*Your assignment*: Every line in the data below that has the word "John" should be returned.

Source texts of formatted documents
Segment Open
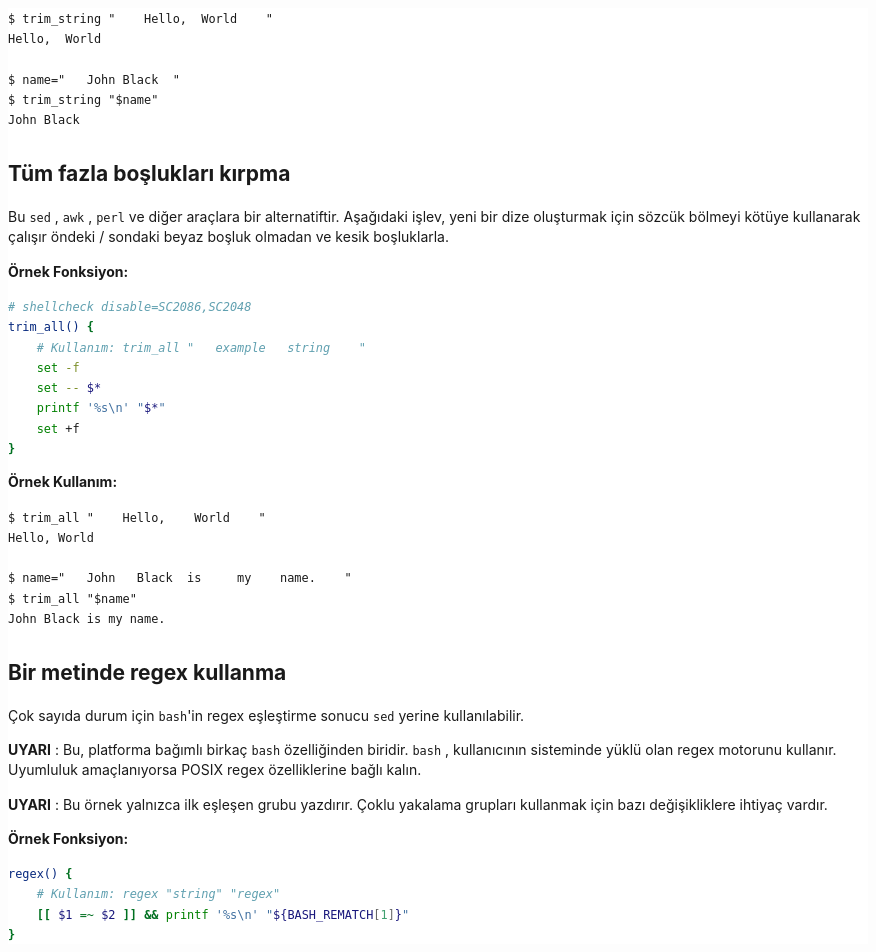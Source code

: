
 ```shell
$ trim_string "    Hello,  World    "
Hello,  World

$ name="   John Black  "
$ trim_string "$name"
John Black
```

## Tüm fazla boşlukları kırpma

Bu `sed` , `awk` , `perl` ve diğer araçlara bir alternatiftir.
Aşağıdaki işlev, yeni bir dize oluşturmak için sözcük bölmeyi kötüye kullanarak çalışır
öndeki / sondaki beyaz boşluk olmadan ve kesik boşluklarla.

**Örnek Fonksiyon:**

```sh
# shellcheck disable=SC2086,SC2048
trim_all() {
    # Kullanım: trim_all "   example   string    "
    set -f
    set -- $*
    printf '%s\n' "$*"
    set +f
}
```

**Örnek Kullanım:**

```shell
$ trim_all "    Hello,    World    "
Hello, World

$ name="   John   Black  is     my    name.    "
$ trim_all "$name"
John Black is my name.
```

## Bir metinde regex kullanma

Çok sayıda durum için `bash`'in regex eşleştirme sonucu `sed` yerine kullanılabilir.

**UYARI** : Bu, platforma bağımlı birkaç `bash` özelliğinden biridir.
`bash` , kullanıcının sisteminde yüklü olan regex motorunu kullanır.
Uyumluluk amaçlanıyorsa POSIX regex özelliklerine bağlı kalın.

**UYARI** : Bu örnek yalnızca ilk eşleşen grubu yazdırır. 
Çoklu yakalama grupları kullanmak için bazı değişikliklere ihtiyaç vardır.

**Örnek Fonksiyon:**

```sh
regex() {
    # Kullanım: regex "string" "regex"
    [[ $1 =~ $2 ]] && printf '%s\n' "${BASH_REMATCH[1]}"
}
```
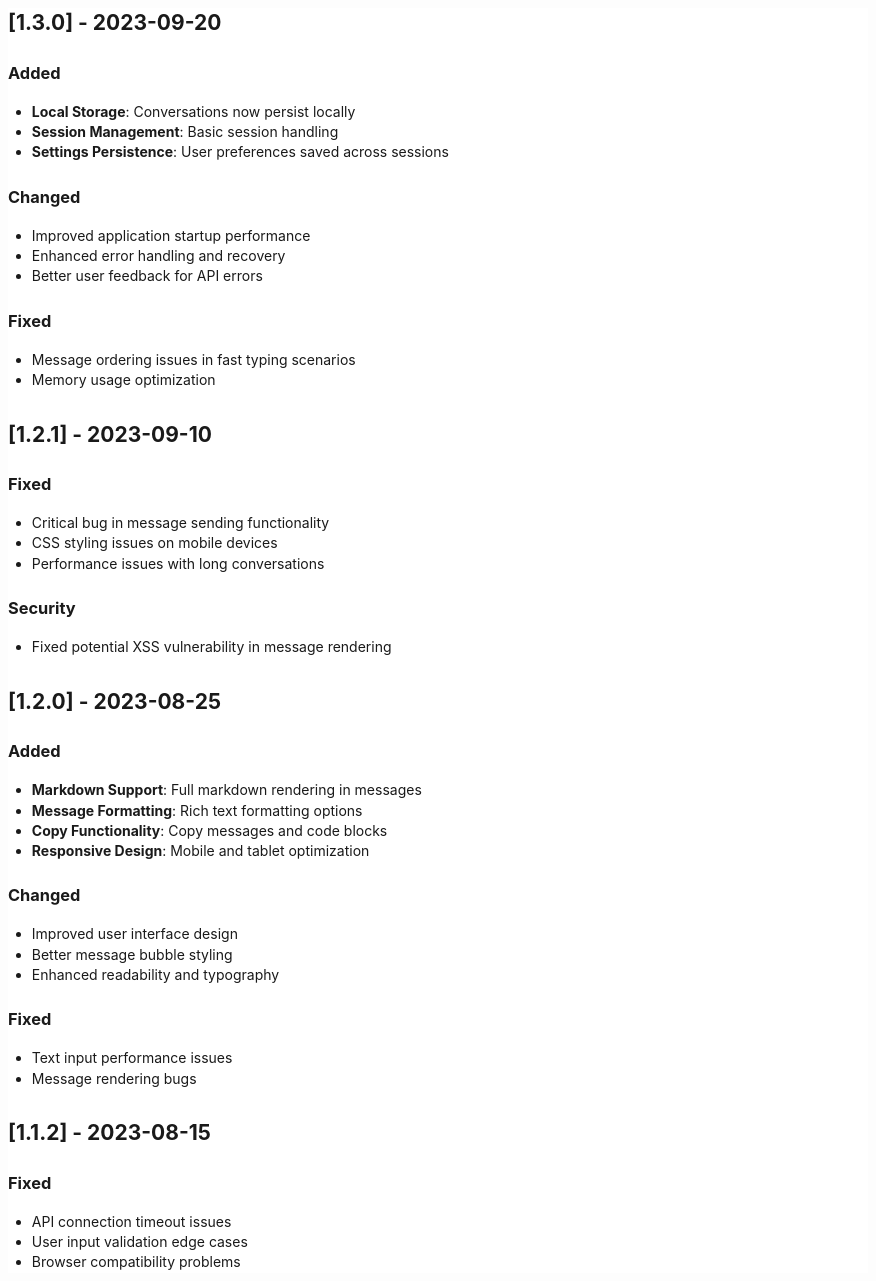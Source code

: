 ## [1.3.0] - 2023-09-20

### Added
- **Local Storage**: Conversations now persist locally
- **Session Management**: Basic session handling
- **Settings Persistence**: User preferences saved across sessions

### Changed
- Improved application startup performance
- Enhanced error handling and recovery
- Better user feedback for API errors

### Fixed
- Message ordering issues in fast typing scenarios
- Memory usage optimization

## [1.2.1] - 2023-09-10

### Fixed
- Critical bug in message sending functionality
- CSS styling issues on mobile devices
- Performance issues with long conversations

### Security
- Fixed potential XSS vulnerability in message rendering

## [1.2.0] - 2023-08-25

### Added
- **Markdown Support**: Full markdown rendering in messages
- **Message Formatting**: Rich text formatting options
- **Copy Functionality**: Copy messages and code blocks
- **Responsive Design**: Mobile and tablet optimization

### Changed
- Improved user interface design
- Better message bubble styling
- Enhanced readability and typography

### Fixed
- Text input performance issues
- Message rendering bugs

## [1.1.2] - 2023-08-15

### Fixed
- API connection timeout issues
- User input validation edge cases
- Browser compatibility problems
Segment Closed
*Exercise output*:
$ name="   John Black  "
John Black
$ name="   John   Black  is     my    name.    "
John Black is my name.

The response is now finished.